▸ **Exercise objective**: Pull every line with "Promise" from the material.

▸ **Given records**:

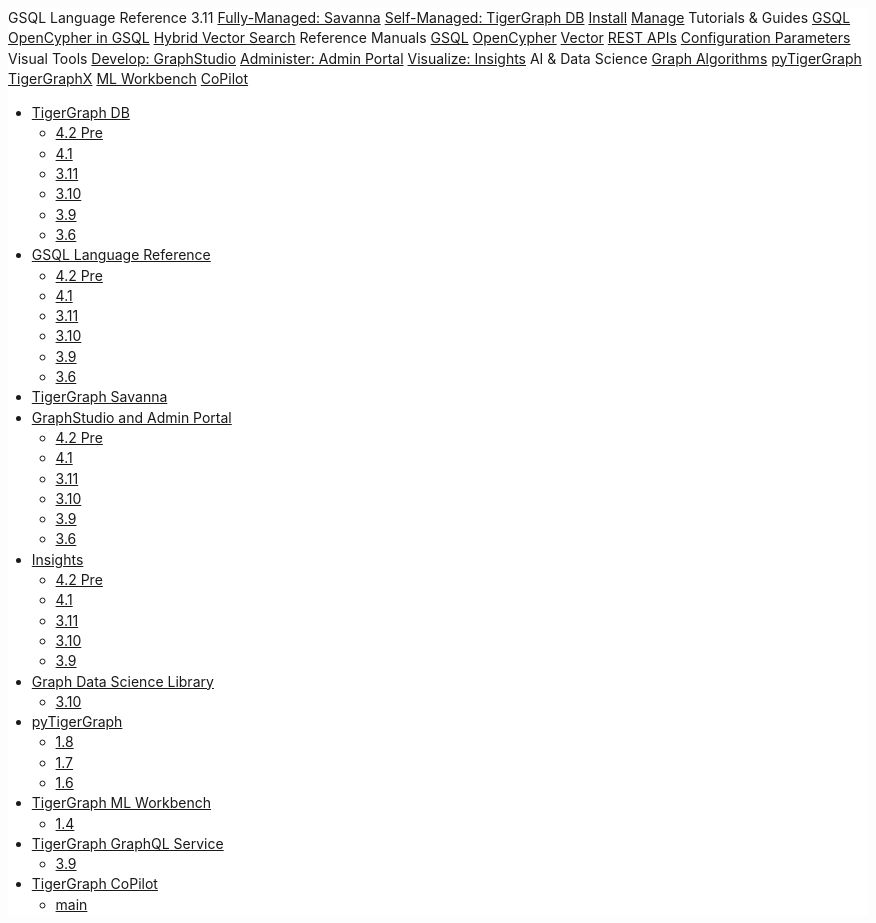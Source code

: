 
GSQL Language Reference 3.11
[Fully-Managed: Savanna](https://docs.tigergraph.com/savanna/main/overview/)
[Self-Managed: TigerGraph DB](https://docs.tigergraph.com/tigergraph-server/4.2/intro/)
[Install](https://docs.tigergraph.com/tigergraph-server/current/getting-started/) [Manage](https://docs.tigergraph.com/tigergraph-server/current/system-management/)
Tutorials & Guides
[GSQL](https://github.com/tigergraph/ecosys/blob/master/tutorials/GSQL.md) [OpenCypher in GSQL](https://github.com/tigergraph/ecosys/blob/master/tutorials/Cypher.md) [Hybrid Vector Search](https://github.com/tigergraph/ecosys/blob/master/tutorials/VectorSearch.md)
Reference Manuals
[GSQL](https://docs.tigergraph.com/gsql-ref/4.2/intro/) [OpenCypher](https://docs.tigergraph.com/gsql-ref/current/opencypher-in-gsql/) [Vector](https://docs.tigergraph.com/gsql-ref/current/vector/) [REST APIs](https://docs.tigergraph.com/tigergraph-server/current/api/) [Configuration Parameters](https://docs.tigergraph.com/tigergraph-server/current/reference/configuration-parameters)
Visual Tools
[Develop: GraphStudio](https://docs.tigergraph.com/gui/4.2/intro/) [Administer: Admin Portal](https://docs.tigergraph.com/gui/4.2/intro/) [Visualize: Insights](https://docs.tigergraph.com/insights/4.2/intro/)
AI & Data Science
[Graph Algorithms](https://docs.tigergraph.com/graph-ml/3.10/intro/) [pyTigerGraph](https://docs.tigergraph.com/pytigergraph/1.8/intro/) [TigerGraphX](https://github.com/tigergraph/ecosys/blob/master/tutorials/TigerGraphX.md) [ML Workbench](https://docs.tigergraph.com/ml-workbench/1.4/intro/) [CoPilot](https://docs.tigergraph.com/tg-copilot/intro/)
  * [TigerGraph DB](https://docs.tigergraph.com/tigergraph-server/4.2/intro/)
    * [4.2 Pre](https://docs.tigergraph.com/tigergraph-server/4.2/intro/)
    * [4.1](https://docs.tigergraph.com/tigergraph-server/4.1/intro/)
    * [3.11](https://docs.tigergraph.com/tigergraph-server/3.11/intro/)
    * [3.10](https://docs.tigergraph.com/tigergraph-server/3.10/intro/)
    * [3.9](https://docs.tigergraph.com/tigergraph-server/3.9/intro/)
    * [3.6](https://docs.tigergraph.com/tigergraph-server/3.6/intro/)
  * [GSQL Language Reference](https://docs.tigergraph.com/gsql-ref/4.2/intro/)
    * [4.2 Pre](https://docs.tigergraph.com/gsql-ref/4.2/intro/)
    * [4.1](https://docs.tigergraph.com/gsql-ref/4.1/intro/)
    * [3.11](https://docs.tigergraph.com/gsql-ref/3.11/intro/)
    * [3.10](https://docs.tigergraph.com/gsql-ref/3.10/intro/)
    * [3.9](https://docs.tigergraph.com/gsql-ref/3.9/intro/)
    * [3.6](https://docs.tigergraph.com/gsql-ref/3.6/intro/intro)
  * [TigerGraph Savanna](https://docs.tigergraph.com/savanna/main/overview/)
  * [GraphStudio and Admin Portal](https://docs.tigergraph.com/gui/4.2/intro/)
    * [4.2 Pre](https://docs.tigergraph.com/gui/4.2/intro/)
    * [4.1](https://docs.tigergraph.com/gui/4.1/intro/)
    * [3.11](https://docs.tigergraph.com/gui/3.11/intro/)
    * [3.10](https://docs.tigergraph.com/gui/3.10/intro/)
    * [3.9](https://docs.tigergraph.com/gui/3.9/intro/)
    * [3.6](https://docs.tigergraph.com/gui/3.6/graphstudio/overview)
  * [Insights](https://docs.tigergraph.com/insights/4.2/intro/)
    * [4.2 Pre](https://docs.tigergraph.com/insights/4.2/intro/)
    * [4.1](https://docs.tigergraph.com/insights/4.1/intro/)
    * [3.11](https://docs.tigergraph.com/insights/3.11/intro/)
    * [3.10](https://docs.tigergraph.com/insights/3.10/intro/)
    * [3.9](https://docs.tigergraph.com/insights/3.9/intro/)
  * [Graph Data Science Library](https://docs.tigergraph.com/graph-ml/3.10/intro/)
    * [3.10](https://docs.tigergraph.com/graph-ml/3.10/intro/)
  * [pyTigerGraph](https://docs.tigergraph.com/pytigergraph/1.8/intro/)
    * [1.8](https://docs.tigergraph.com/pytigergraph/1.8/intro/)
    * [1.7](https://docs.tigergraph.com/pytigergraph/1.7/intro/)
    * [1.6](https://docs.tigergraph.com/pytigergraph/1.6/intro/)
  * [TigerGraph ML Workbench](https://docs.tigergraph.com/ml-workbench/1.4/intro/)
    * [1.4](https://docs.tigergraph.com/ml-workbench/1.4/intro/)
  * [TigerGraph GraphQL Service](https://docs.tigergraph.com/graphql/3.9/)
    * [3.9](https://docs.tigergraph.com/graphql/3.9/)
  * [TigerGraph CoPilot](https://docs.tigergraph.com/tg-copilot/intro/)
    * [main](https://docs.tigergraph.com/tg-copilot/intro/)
---
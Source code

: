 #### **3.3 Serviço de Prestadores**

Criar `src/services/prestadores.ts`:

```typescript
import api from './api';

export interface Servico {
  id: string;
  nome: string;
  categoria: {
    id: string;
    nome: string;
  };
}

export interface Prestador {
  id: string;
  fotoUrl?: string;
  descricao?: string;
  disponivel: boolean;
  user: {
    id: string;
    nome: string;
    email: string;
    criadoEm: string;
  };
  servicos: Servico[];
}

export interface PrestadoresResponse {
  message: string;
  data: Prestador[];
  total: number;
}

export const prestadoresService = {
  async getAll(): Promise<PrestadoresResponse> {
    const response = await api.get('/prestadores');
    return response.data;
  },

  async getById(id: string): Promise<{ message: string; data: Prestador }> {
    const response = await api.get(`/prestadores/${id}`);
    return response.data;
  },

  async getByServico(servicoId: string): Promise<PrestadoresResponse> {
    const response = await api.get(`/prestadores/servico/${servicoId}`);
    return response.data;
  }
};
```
---
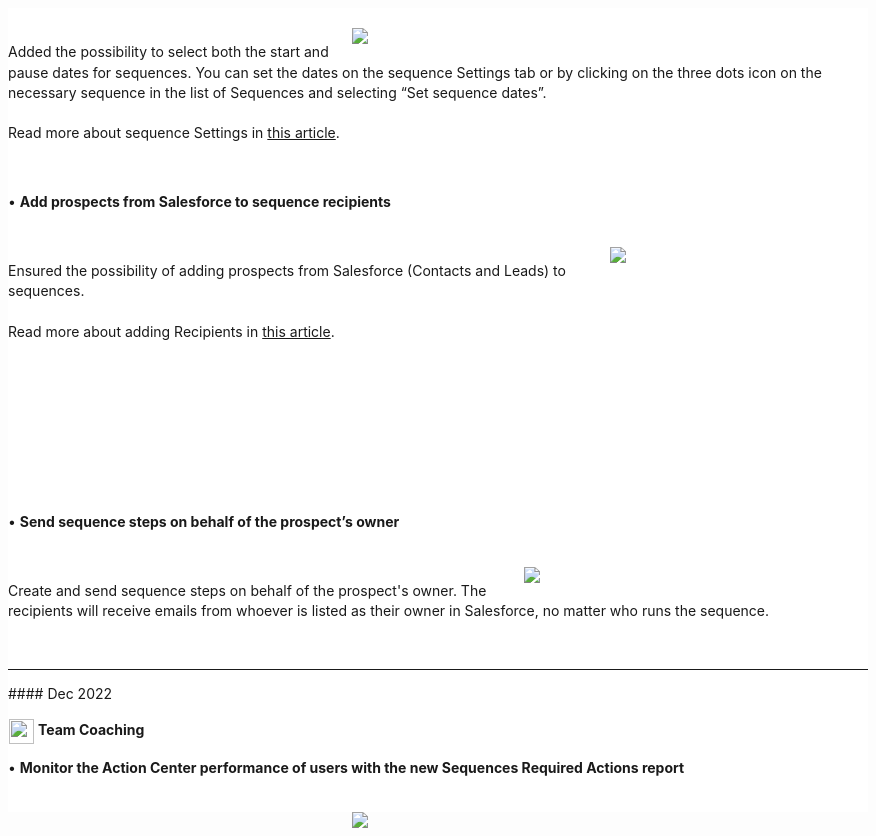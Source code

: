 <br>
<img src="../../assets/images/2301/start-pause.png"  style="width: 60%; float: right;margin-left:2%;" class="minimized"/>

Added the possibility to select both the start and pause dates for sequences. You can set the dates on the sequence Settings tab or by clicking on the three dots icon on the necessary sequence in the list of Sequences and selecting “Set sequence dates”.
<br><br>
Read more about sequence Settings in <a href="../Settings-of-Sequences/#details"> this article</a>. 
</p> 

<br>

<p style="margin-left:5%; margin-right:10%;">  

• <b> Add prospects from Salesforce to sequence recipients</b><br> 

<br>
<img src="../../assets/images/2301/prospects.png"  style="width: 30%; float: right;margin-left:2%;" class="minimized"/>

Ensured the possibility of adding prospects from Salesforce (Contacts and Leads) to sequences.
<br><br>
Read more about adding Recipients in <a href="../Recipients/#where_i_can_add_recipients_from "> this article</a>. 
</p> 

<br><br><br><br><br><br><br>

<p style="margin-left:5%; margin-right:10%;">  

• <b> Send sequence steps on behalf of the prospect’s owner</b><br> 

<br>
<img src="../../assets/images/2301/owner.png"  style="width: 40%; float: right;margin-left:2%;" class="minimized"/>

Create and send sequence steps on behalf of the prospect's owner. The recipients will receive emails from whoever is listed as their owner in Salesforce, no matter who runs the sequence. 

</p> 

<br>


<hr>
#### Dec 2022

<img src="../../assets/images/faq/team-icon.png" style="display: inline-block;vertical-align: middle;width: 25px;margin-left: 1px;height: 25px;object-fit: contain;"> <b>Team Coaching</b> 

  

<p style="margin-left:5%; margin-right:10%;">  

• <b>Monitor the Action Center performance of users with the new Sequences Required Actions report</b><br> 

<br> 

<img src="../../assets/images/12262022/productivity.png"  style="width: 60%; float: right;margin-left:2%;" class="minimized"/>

▸ **Task output**:
  async getAll(): Promise<PrestadoresResponse> {
  async getById(id: string): Promise<{ message: string; data: Prestador }> {
  async getByServico(servicoId: string): Promise<PrestadoresResponse> {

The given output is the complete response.